CroisiEurope Alters The Look Of Elbe River CruisesCrosiEurope’s new Elbe Princesse is powered by two paddlewheels mounted at her stern. Photo courtesy of CroisiEurope
Next week, we’ll be travelling to the historic city of Berlin, Germany to witness the christening of CroisiEurope’s newest river cruise ship, the 80-guest Elbe Princesse. But this is no ordinary river cruise ship; designed to sail the notoriously shallow Elbe River between Berlin and Prague, the Elbe Princesse introduces an entirely new style of cruise ship to the river.

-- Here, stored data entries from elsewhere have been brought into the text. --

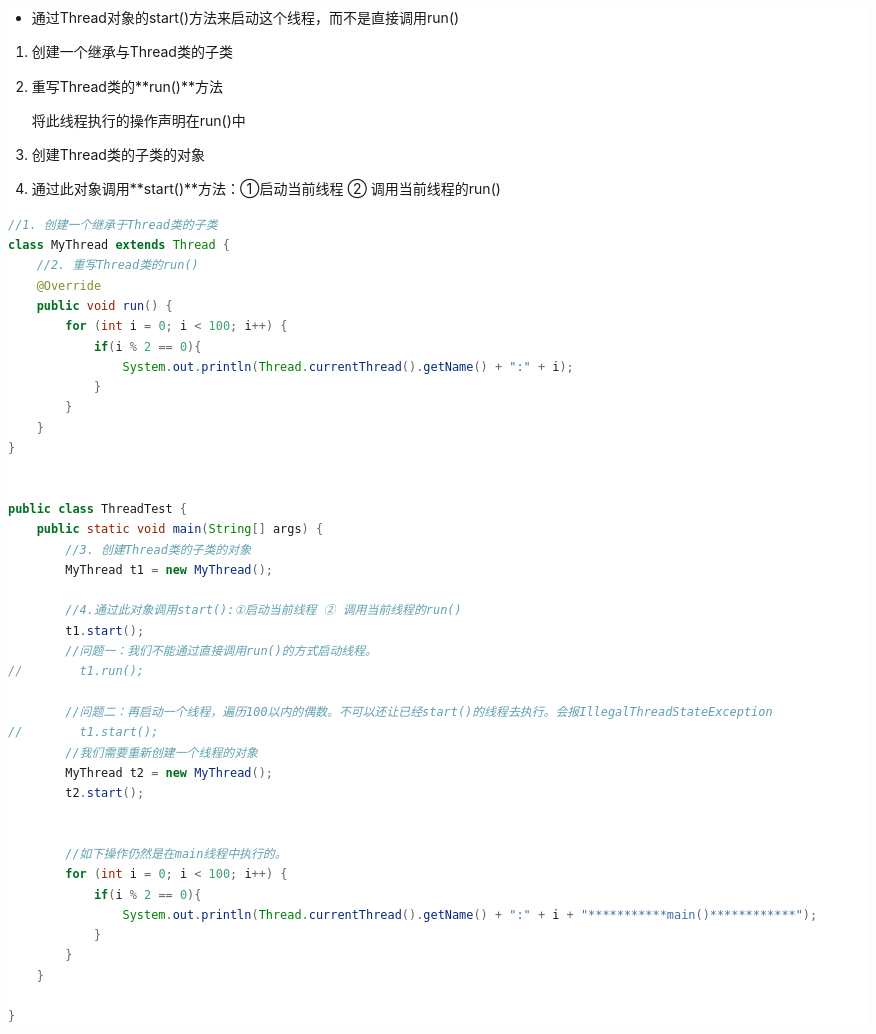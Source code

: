 - 通过Thread对象的start()方法来启动这个线程，而不是直接调用run()

  

1. 创建一个继承与Thread类的子类

2. 重写Thread类的**run()**方法

   将此线程执行的操作声明在run()中

3. 创建Thread类的子类的对象

4. 通过此对象调用**start()**方法：①启动当前线程 ② 调用当前线程的run()

```java
//1. 创建一个继承于Thread类的子类
class MyThread extends Thread {
    //2. 重写Thread类的run()
    @Override
    public void run() {
        for (int i = 0; i < 100; i++) {
            if(i % 2 == 0){
                System.out.println(Thread.currentThread().getName() + ":" + i);
            }
        }
    }
}


public class ThreadTest {
    public static void main(String[] args) {
        //3. 创建Thread类的子类的对象
        MyThread t1 = new MyThread();

        //4.通过此对象调用start():①启动当前线程 ② 调用当前线程的run()
        t1.start();
        //问题一：我们不能通过直接调用run()的方式启动线程。
//        t1.run();

        //问题二：再启动一个线程，遍历100以内的偶数。不可以还让已经start()的线程去执行。会报IllegalThreadStateException
//        t1.start();
        //我们需要重新创建一个线程的对象
        MyThread t2 = new MyThread();
        t2.start();


        //如下操作仍然是在main线程中执行的。
        for (int i = 0; i < 100; i++) {
            if(i % 2 == 0){
                System.out.println(Thread.currentThread().getName() + ":" + i + "***********main()************");
            }
        }
    }

}

```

Our christening voyage will stay largely in Berlin, giving us ample time to explore the new Elbe Princesse and photograph her from stem-to-stern. But to fully appreciate the significance of this event, it’s important to look at the Elbe Princesse herself and discover just what makes her so unique.
An Old Idea Revived Onboard A New Ship
At 313 feet long and with a maximum width of 34 feet, the Elbe Princesse looks like any other modern river cruise ship when viewed from the front. Her sleek, sharp bow is more angular than most, and the ship takes on something of a speed-friendly yacht appearance as opposed to a traditional river cruise ship, many of which feature short, blunt bows.
The real difference can be found at her stern: rather than having traditional propeller systems mounted underneath the hull of the ship, Elbe Princess is driven by two stern-mounted paddlewheels.
Separated spatially from the main passenger areas of the ship, these dual paddlewheels provide the necessary propulsion for the ship, along with turning capabilities. Unlike ships that ply the Mississippi (where traditional steamship styling reigns supreme), these state-of-the-art paddlewheels are located on separate sides of the ship, with a single stern anchor in between. It’s a wholly-unique look on the waterways of Europe.
The paddlewheels also serve a very functional purpose: because the Elbe is so shallow, placing propellers below the keel adds to the amount of draft – or the amount of the ship that exists below the waterline – that the ship needs to successfully sail. Every foot of draft takes away a foot of available depth. By developing this paddlewheel arrangement, Elbe Princess only extends about 3 feet under the waterline.
Interestingly, this isn’t the first paddlewheel design built by CroisiEurope; the Loire Princesse features two paddlewheels mounted on the port and starboard sides of the vessel.
A New Interior Design
Elbe Princesse also represents an evolution of CroisiEurope’s onboard product. Each of the ship’s 40 staterooms will feature beds positioned towards the windows, allowing guests to enjoy the views of the Elbe and Vltava Rivers at all times. Staterooms will also feature Wi-Fi internet access, flat-panel tv’s, radio channels, hairdryers, a safe and a minibar.
Elsewhere on the ship, a restaurant capable of seating all guests onboard is featured on Main Deck, with a cozy lounge positioned one deck up on Upper Deck. Passenger accommodations are situated all the way forward, while both restaurant and lounge are situated near the stern – and closer to the paddlewheels, meaning any vibration that might exist from them won’t transfer through to the guest accommodations.
Berlin to Prague – Without A Bus
Many river cruise lines offer a Berlin to Prague journey, but most of these rely on coach transfers to whisk guests all the way to Prague. CroisiEurope plans to sail Elbe Princesse straight into the heart of Prague, thanks to her innovative new design.
Our short time aboard the Elbe Princesse will allow us ample time to explore Berlin and Potsdam, as we travel onboard from April 13 – 17, 2016. Elbe Princesse sets sail on her first revenue voyage on April 19, 2016.